Exercise details
Scan the material below, then work out how many of its lines contain the word "opened"; reply with that number only.

Raw data

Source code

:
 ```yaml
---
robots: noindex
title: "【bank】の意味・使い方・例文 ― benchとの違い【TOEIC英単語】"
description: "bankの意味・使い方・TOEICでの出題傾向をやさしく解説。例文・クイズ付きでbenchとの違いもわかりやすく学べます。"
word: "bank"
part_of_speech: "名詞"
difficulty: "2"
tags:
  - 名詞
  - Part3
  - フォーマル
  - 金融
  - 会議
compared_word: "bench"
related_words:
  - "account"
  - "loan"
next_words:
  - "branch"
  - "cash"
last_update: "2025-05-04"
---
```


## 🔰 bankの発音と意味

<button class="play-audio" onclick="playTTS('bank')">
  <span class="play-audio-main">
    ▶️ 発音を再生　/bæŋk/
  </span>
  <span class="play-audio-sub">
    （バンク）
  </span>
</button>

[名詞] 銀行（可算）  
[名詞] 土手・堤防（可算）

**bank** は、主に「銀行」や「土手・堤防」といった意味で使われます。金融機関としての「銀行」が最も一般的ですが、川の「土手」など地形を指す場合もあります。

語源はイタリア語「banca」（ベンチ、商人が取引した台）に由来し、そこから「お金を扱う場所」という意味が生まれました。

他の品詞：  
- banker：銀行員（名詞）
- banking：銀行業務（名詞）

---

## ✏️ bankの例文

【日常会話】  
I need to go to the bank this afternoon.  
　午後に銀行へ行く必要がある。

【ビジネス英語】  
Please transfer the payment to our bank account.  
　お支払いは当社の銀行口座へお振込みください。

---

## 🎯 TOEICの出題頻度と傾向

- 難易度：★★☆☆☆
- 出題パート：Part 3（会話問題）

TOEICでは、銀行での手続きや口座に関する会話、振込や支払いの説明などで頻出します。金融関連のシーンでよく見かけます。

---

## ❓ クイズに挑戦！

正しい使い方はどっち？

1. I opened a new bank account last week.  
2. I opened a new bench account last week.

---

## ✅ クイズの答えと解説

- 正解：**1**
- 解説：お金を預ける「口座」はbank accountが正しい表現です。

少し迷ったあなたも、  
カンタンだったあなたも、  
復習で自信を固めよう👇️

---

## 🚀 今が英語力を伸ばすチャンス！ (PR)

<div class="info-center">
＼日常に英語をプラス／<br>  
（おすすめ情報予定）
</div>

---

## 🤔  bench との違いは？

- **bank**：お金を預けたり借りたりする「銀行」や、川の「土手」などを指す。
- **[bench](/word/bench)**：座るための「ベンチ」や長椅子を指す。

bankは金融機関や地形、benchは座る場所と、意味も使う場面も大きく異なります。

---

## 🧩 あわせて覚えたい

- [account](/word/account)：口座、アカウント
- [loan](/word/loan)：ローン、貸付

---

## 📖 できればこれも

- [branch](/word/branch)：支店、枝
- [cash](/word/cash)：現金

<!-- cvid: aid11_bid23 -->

Result of this exercise
2